### [DIRECTIONS]
Gather each line of the records where "sequence" appears.

### [INPUT FOR THIS TASK]
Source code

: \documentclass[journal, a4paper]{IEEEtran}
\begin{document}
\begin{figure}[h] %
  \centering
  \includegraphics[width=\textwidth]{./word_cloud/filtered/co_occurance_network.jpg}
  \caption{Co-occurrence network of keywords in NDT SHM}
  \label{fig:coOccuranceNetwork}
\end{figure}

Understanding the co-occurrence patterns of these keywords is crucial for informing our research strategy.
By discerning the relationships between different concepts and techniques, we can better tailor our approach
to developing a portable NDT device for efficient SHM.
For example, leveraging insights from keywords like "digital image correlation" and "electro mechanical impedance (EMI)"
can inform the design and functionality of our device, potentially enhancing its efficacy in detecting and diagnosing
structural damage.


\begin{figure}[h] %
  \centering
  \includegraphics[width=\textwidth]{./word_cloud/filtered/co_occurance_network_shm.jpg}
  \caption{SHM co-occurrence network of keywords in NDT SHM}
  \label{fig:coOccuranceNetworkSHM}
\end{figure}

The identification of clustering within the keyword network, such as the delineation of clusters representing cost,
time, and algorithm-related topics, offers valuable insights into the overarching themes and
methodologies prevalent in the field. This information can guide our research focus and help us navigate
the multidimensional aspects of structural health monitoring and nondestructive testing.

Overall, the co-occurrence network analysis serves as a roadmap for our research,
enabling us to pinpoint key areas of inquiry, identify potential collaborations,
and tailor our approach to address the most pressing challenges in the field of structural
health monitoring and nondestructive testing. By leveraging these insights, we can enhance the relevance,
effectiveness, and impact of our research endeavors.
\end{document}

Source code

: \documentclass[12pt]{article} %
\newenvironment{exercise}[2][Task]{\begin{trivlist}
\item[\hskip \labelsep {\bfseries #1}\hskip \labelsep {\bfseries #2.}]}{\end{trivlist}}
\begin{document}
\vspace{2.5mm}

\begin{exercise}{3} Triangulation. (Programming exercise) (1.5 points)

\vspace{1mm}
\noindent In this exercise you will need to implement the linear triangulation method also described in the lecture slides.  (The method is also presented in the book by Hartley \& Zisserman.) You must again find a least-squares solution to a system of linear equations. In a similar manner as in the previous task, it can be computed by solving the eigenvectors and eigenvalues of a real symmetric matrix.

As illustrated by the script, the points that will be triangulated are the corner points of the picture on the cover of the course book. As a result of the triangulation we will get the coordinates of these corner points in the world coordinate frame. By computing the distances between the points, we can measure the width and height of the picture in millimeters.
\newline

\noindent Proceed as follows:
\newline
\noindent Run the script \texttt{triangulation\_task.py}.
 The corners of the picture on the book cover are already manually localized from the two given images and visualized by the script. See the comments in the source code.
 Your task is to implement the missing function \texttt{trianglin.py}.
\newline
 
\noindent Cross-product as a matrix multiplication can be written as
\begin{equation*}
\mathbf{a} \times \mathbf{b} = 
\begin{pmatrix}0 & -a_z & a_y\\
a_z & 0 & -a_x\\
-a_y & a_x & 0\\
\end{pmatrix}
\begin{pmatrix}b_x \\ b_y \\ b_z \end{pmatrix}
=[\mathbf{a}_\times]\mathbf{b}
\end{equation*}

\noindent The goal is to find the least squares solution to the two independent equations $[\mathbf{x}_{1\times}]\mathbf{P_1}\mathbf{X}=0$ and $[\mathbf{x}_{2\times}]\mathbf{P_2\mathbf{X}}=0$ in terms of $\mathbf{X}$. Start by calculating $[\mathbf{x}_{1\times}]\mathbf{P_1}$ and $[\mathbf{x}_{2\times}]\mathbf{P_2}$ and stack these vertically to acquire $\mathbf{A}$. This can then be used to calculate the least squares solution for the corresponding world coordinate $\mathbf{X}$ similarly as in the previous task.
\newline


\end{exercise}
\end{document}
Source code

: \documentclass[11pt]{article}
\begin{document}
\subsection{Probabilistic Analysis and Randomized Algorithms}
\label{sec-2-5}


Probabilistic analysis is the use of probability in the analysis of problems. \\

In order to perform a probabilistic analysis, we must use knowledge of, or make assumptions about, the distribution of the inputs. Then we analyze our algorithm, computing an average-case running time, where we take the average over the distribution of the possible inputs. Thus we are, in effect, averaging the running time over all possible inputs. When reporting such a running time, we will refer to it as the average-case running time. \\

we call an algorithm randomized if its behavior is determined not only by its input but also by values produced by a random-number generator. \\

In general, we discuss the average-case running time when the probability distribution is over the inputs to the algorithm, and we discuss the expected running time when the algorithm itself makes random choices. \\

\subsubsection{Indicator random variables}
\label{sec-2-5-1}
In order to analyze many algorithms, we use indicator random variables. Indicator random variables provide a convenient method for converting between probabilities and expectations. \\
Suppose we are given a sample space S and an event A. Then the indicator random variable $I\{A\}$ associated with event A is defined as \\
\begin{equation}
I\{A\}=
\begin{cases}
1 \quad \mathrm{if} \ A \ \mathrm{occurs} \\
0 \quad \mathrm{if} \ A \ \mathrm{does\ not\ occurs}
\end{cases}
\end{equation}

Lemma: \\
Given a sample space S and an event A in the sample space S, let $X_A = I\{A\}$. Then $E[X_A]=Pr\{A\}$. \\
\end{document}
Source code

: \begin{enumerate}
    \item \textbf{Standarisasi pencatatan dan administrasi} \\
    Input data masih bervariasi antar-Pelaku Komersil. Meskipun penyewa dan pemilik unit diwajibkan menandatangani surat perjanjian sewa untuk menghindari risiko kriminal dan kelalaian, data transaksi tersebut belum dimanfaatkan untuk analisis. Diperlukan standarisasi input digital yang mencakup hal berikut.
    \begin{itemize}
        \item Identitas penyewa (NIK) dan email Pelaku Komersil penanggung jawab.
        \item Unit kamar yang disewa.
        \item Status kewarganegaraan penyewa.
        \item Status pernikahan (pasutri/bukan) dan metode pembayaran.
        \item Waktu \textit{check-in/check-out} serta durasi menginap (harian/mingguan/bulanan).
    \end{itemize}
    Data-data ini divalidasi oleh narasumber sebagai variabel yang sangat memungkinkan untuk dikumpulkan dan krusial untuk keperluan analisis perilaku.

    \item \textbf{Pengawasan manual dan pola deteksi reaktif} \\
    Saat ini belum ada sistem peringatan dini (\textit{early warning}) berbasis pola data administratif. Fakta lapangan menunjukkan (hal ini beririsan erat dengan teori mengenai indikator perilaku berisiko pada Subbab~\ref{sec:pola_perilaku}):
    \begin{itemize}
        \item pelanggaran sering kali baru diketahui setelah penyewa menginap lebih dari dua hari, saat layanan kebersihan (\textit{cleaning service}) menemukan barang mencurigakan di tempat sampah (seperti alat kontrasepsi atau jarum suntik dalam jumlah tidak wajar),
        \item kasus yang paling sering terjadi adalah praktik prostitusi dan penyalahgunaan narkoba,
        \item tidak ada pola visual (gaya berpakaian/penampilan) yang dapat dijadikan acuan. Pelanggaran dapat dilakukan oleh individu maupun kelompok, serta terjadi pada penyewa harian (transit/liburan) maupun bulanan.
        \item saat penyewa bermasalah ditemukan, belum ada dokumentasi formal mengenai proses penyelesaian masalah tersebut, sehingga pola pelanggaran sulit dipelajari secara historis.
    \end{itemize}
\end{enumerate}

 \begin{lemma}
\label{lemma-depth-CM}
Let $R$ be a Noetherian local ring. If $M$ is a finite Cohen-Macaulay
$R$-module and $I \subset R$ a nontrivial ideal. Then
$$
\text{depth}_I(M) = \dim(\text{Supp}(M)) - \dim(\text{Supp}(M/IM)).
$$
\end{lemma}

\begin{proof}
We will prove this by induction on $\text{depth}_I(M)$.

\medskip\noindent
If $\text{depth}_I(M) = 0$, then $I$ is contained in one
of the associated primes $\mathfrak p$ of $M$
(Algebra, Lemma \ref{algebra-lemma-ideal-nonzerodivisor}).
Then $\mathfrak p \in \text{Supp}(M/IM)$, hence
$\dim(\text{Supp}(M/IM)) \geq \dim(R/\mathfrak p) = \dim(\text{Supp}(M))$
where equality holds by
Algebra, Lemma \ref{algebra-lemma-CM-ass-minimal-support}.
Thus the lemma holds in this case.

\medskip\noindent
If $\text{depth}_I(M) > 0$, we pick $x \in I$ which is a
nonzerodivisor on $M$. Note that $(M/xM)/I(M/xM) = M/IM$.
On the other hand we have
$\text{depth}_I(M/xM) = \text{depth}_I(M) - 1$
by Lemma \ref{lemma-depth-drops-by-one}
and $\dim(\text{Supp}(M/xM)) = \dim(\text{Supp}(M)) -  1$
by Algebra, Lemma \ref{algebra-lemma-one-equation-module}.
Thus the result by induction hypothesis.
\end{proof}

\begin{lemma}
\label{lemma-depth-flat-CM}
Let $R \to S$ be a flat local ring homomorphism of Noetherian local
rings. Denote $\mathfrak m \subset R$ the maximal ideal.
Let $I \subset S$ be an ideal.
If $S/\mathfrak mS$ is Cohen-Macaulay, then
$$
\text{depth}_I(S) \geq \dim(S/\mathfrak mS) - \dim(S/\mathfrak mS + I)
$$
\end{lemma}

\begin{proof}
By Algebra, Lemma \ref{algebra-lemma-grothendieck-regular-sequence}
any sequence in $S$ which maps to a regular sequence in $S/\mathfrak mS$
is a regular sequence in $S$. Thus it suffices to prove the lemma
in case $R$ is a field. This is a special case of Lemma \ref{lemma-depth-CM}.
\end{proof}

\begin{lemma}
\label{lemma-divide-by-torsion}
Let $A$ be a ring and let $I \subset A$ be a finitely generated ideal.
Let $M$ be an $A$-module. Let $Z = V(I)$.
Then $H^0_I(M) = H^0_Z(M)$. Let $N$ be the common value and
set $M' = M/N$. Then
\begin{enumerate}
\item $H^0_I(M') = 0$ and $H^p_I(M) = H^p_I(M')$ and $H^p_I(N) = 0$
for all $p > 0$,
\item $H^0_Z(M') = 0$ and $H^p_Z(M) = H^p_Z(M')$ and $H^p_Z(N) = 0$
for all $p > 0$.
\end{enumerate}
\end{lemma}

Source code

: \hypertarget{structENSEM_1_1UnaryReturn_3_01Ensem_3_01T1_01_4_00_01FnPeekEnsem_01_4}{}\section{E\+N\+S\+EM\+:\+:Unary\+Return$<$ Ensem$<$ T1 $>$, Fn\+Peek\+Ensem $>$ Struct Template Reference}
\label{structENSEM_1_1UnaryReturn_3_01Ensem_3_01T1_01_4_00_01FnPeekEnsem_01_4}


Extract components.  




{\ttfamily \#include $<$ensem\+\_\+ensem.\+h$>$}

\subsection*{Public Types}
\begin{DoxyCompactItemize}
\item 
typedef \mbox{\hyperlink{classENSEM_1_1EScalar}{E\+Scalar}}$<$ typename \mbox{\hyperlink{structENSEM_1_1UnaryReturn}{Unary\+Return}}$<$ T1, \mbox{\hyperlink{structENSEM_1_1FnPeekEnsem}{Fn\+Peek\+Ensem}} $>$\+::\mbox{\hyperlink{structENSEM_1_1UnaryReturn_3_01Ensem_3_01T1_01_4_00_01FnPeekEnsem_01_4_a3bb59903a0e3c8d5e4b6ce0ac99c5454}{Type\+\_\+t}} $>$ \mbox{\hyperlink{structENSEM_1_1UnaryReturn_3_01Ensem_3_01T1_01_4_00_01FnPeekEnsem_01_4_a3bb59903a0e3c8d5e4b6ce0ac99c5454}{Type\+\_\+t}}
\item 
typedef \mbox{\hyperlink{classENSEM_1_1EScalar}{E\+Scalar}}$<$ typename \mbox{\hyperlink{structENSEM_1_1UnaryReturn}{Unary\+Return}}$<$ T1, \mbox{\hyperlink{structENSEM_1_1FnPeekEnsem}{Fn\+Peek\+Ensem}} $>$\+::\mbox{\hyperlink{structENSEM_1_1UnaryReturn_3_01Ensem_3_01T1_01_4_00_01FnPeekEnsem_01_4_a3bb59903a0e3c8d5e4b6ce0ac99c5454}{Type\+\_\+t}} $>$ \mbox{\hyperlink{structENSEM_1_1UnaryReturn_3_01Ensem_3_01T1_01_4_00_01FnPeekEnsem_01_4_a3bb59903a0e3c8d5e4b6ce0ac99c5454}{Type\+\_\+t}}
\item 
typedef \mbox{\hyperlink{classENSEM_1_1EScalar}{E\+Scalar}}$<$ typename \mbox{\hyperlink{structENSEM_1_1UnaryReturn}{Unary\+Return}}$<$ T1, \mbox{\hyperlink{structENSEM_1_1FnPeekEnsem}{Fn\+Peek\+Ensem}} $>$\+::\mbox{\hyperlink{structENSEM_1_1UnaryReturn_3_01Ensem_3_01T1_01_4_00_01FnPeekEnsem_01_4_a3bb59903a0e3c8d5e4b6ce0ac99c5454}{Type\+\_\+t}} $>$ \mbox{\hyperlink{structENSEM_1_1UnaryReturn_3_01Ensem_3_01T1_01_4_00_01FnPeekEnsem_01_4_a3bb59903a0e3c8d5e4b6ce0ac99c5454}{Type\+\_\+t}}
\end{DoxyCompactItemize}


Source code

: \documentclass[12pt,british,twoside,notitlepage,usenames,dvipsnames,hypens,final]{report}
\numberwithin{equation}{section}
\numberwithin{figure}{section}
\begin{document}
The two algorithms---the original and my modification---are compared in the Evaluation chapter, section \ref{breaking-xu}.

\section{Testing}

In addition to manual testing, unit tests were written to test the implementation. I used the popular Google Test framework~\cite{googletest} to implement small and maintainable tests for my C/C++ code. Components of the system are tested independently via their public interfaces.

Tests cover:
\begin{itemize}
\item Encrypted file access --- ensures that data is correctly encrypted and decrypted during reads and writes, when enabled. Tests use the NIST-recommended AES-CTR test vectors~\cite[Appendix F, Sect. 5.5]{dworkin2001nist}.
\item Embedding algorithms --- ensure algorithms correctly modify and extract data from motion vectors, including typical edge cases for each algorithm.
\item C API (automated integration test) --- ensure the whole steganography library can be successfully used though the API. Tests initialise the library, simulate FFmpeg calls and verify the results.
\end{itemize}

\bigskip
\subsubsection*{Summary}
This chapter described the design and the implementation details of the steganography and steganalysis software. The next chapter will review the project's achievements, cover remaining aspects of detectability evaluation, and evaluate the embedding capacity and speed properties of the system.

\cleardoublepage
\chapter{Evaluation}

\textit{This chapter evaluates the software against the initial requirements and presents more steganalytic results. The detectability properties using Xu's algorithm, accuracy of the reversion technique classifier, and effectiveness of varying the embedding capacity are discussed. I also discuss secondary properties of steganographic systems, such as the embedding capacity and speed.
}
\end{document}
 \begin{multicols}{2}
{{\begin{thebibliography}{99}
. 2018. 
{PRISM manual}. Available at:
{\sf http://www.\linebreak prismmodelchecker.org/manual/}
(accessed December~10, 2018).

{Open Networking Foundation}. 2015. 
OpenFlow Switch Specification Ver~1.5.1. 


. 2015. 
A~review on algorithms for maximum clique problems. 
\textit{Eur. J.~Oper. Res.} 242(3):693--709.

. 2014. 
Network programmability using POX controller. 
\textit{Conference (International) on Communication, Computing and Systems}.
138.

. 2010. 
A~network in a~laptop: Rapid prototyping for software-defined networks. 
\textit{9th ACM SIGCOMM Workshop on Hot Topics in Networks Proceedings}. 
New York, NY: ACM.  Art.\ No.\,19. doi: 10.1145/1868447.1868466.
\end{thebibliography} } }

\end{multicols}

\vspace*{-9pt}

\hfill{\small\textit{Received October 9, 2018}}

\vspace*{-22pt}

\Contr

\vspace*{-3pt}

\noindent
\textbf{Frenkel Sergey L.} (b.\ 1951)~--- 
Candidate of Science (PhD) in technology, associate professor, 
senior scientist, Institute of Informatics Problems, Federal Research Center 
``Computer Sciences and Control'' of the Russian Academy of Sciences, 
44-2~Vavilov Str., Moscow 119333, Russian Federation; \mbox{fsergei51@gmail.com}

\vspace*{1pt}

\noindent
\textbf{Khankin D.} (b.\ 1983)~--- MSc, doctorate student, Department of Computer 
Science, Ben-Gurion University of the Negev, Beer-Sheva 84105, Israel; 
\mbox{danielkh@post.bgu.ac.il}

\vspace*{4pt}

### [ANSWER TO THE EXERCISE]
By Algebra, Lemma \ref{algebra-lemma-grothendieck-regular-sequence}
any sequence in $S$ which maps to a regular sequence in $S/\mathfrak mS$
is a regular sequence in $S$. Thus it suffices to prove the lemma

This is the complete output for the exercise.